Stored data
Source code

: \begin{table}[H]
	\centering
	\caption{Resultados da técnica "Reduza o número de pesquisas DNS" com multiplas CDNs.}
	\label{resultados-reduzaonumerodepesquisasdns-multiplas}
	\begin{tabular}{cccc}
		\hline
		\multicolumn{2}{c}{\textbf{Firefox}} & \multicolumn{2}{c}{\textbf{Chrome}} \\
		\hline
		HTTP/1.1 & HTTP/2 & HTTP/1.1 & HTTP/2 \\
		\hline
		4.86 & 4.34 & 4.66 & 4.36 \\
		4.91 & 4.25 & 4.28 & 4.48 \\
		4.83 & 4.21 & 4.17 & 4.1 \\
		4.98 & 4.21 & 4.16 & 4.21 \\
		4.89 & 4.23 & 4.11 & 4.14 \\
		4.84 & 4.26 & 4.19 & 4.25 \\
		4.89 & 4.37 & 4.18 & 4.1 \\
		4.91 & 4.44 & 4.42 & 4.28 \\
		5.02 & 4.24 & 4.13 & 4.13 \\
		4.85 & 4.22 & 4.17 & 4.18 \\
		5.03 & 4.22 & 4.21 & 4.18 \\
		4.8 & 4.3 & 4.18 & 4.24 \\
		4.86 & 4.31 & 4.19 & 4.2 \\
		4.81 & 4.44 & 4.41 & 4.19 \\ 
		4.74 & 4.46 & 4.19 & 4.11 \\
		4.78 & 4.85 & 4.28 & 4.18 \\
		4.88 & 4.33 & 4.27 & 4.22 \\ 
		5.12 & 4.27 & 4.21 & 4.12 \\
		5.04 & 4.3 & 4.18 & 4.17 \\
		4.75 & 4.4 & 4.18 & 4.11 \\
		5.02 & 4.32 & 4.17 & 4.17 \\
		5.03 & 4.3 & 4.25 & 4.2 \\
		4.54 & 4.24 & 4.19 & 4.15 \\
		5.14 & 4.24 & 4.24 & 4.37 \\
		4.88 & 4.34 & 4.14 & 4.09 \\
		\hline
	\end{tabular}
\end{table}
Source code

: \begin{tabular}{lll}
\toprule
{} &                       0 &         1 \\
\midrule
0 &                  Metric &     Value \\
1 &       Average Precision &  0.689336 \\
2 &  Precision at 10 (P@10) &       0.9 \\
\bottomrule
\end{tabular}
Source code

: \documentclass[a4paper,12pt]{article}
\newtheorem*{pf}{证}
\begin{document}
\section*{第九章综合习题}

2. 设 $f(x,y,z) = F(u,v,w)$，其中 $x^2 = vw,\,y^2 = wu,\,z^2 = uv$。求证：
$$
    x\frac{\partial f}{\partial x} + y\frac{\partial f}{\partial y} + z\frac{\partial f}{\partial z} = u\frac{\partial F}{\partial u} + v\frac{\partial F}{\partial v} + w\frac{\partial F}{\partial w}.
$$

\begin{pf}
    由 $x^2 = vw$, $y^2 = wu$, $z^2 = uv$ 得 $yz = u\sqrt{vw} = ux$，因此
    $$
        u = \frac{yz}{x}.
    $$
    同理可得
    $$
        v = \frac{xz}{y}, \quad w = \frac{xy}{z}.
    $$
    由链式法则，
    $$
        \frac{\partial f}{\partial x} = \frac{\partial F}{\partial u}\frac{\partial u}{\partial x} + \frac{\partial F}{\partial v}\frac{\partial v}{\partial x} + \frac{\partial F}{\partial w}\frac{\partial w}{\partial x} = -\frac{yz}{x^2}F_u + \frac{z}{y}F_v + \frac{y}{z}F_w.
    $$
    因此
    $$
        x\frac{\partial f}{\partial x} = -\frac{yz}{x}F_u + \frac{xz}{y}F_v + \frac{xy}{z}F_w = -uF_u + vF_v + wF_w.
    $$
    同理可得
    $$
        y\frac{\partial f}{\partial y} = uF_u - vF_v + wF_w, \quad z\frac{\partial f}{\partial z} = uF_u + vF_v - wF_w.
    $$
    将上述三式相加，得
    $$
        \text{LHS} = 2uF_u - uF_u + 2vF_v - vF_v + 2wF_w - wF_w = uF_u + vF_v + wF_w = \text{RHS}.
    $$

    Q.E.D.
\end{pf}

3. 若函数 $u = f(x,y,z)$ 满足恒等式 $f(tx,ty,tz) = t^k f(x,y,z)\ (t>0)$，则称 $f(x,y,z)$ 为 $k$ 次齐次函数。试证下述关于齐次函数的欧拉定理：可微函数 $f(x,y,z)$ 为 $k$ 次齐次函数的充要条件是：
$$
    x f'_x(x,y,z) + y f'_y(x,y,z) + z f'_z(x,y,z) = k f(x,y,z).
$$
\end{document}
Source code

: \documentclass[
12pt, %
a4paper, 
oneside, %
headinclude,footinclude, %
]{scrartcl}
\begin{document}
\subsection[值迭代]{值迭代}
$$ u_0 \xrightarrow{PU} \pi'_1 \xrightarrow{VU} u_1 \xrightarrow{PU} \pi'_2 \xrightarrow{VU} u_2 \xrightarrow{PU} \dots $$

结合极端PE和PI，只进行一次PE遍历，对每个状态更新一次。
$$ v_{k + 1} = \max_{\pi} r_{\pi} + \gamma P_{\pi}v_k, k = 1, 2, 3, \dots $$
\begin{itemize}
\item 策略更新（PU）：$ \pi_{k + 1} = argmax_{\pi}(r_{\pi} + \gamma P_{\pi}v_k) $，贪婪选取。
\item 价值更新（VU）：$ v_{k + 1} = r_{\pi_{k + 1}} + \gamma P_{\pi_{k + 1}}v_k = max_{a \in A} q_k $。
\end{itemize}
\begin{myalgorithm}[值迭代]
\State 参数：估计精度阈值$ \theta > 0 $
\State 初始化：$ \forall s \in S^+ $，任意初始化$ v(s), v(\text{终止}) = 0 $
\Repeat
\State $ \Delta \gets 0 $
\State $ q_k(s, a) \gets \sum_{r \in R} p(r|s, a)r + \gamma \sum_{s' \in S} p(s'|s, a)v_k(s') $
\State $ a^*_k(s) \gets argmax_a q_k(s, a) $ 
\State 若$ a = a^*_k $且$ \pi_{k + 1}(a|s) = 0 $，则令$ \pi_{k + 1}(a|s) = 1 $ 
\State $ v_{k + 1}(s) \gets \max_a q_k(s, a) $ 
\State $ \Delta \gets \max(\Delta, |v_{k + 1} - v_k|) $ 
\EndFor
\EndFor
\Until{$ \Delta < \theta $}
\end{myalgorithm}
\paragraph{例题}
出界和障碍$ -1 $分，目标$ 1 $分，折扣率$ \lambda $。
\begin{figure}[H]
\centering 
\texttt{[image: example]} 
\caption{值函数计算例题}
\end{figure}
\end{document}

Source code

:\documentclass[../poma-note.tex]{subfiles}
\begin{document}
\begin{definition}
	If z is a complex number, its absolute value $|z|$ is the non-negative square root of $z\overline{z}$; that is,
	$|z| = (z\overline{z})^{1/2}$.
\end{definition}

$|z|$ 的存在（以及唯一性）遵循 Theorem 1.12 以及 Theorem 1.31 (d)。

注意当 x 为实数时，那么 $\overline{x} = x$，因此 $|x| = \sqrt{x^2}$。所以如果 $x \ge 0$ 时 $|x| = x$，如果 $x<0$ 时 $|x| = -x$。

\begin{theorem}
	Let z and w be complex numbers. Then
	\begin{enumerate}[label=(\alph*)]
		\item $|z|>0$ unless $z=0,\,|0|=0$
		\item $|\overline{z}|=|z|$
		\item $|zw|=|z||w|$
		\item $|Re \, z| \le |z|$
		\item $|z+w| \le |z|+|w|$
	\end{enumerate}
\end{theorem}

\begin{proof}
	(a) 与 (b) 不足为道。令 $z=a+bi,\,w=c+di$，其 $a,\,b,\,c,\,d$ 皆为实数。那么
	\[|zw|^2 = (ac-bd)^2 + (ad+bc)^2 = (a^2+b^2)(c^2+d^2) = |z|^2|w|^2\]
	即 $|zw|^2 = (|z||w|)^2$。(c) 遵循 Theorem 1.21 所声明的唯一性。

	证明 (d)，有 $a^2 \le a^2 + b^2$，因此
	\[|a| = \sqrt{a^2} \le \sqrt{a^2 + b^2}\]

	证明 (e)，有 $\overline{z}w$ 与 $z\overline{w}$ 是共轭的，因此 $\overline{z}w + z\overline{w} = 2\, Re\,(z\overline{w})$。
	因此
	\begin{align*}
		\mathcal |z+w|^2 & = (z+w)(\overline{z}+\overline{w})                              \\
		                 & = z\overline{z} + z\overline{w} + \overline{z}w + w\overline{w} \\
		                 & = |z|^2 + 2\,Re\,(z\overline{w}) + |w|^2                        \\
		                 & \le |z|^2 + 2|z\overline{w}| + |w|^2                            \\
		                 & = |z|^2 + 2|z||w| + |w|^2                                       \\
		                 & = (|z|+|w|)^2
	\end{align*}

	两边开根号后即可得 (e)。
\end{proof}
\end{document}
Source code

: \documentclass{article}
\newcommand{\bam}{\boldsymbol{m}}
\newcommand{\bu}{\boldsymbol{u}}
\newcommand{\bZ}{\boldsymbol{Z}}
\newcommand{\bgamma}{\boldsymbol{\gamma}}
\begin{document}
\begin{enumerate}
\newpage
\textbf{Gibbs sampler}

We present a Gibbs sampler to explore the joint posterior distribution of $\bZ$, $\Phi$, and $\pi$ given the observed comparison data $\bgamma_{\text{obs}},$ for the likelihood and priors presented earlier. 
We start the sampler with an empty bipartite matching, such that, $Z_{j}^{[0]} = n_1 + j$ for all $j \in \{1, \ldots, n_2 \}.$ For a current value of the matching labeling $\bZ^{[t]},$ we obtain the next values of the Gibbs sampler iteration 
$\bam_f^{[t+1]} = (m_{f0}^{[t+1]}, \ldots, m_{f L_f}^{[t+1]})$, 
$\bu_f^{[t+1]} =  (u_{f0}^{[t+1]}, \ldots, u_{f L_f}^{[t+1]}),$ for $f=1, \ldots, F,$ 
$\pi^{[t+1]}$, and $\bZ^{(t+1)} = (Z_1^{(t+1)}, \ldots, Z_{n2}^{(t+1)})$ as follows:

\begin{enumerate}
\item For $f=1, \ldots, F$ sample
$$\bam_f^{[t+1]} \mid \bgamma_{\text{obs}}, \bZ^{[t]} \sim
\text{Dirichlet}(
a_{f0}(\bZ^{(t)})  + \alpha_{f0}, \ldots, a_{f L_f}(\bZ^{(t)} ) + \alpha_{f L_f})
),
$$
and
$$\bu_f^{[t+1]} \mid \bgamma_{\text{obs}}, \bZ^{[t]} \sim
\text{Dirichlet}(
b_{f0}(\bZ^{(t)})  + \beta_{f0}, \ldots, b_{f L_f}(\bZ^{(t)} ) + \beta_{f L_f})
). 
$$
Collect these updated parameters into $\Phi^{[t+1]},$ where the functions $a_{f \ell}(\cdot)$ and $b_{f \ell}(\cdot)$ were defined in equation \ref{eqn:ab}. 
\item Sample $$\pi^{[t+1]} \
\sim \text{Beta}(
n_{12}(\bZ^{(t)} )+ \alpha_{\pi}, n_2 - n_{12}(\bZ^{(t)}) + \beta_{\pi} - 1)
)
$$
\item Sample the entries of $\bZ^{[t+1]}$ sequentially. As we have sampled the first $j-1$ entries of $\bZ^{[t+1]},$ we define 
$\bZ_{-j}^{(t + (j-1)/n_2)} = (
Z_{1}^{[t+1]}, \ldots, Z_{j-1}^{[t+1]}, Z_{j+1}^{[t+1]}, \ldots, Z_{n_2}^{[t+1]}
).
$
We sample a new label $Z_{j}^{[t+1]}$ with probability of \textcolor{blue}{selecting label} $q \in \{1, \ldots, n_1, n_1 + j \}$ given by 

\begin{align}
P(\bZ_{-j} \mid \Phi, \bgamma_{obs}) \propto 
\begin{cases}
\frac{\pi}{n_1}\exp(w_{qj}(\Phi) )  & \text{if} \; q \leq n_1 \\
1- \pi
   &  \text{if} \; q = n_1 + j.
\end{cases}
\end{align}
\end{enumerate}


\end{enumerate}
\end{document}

* **Activity**: Within the entries above, work out how many lines contain the word "complex". The number alone is the answer.

* **Reply to the exercise**: 2